Appendix: Drug-Related Financial Crimes

DTOs continue to use the same money laundering methods as in the past. Law enforcement reports indicate that drug proceeds are often smuggled in bulk shipments to Mexico. Some of the means used to move the currency include tractor-trailers, privately owned vehicles, private aircraft, watercraft, parcel delivery services, and courier. Other methods preferred by money launderers in Southern California include the use of seemingly legitimate businesses and wire services. Intelligence reporting indicates that the San Diego area is both a destination and a transshipment point for bulk shipments of currency. EPIC reports that bulk seizures of cash destined for California have decreased but that seizures of cash from individuals at San Diego Airport continue to increase as do seizures from mail service centers in the San Diego area.

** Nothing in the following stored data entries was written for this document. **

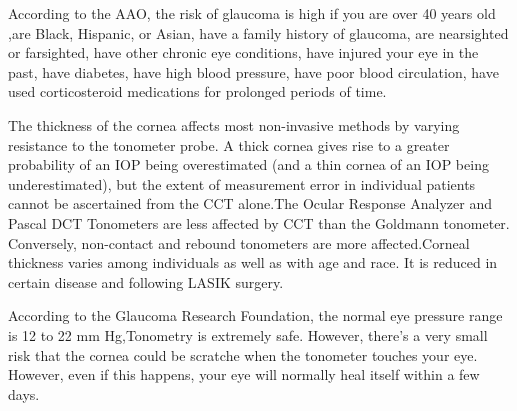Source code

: \documentclass[12pt,A4paper]{article}
\begin{document}
According to the AAO, the risk of glaucoma is high if you are over 40 years old ,are Black, Hispanic, or Asian, have a family history of glaucoma, are nearsighted or farsighted, have other chronic eye conditions, have injured your eye in the past, have diabetes, have high blood pressure, have poor blood circulation, have used corticosteroid medications for prolonged periods of time.

The thickness of the cornea affects most non-invasive methods by varying resistance to the tonometer probe. A thick cornea gives rise to a greater probability of an IOP being overestimated (and a thin cornea of an IOP being underestimated), but the extent of measurement error in individual patients cannot be ascertained from the CCT alone.The Ocular Response Analyzer and Pascal DCT Tonometers are less affected by CCT than the Goldmann tonometer. Conversely, non-contact and rebound tonometers are more affected.Corneal thickness varies among individuals as well as with age and race. It is reduced in certain disease and following LASIK surgery.

According to the Glaucoma Research Foundation, the normal eye pressure range is 12 to 22 mm Hg,Tonometry is extremely safe. However, there’s a very small risk that the cornea could be scratche when the tonometer touches your eye. However, even if this happens, your eye will normally heal itself within a few days.
\end{document}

Several incidents demonstrate the methods by which money may be moved into the San Diego area. In December 1999, officers seized $78,475 from a male resident of New Orleans. He was traveling by train from New Orleans to San Diego. In March 2000, the DEA Field Division interdiction team seized three boxes containing $699,930. The money was destined for Mexico. California Highway Patrol officers seized $142,329 from a female Mexican national in April 2000. She was traveling southbound on I–5 in San Diego County en route from Los Angeles to Mexicali. The currency was concealed inside the rear seat of the vehicle. In 1999, seizures of currency exceeded $16 million as reported by the California Bureau of Narcotics Enforcement, DEA, FBI, USBP, and USCS.

The volume of Reports of International Transportation of Currency or Monetary Instruments (CMIRs) filed at California POEs is an indication that bulk currency smuggled into Mexico may have reentered the U.S. financial system legally. A report from CBAG states that in 1998 CMIR declarations averaged $168,000 and that over $560 million legally entered the United States at the California-Mexico border. Over a period of 11 months in 1999, over $590 million in currency was declared at California POEs.